» Problem to work on
In the listing that follows, print every line exactly and leave the images out.

» Provided data

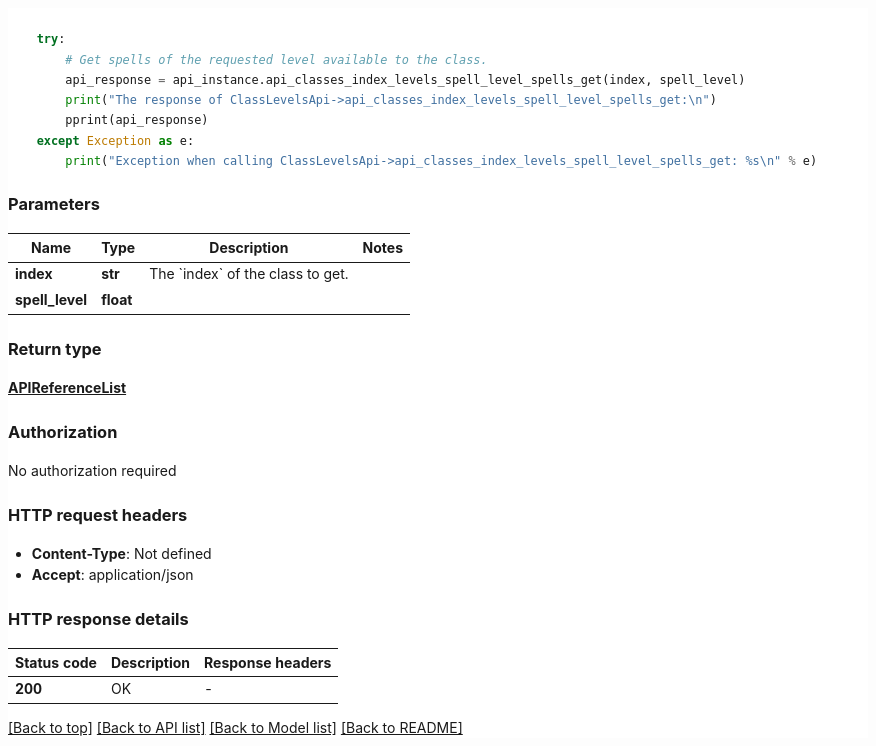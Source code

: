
 ```python

    try:
        # Get spells of the requested level available to the class.
        api_response = api_instance.api_classes_index_levels_spell_level_spells_get(index, spell_level)
        print("The response of ClassLevelsApi->api_classes_index_levels_spell_level_spells_get:\n")
        pprint(api_response)
    except Exception as e:
        print("Exception when calling ClassLevelsApi->api_classes_index_levels_spell_level_spells_get: %s\n" % e)
```



### Parameters

Name | Type | Description  | Notes
------------- | ------------- | ------------- | -------------
 **index** | **str**| The &#x60;index&#x60; of the class to get.  | 
 **spell_level** | **float**|  | 

### Return type

[**APIReferenceList**](APIReferenceList.md)

### Authorization

No authorization required

### HTTP request headers

 - **Content-Type**: Not defined
 - **Accept**: application/json

### HTTP response details
| Status code | Description | Response headers |
|-------------|-------------|------------------|
**200** | OK |  -  |

[[Back to top]](#) [[Back to API list]](../README.md#documentation-for-api-endpoints) [[Back to Model list]](../README.md#documentation-for-models) [[Back to README]](../README.md)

» Response to this task
Source code

:
 ```python

    try:
        # Get spells of the requested level available to the class.
        api_response = api_instance.api_classes_index_levels_spell_level_spells_get(index, spell_level)
        print("The response of ClassLevelsApi->api_classes_index_levels_spell_level_spells_get:\n")
        pprint(api_response)
    except Exception as e:
        print("Exception when calling ClassLevelsApi->api_classes_index_levels_spell_level_spells_get: %s\n" % e)
```



### Parameters

Name | Type | Description  | Notes
------------- | ------------- | ------------- | -------------
 **index** | **str**| The &#x60;index&#x60; of the class to get.  | 
 **spell_level** | **float**|  | 

### Return type

[**APIReferenceList**](APIReferenceList.md)

### Authorization

No authorization required

### HTTP request headers

 - **Content-Type**: Not defined
 - **Accept**: application/json

### HTTP response details
| Status code | Description | Response headers |
|-------------|-------------|------------------|
**200** | OK |  -  |

[[Back to top]](#) [[Back to API list]](../README.md#documentation-for-api-endpoints) [[Back to Model list]](../README.md#documentation-for-models) [[Back to README]](../README.md)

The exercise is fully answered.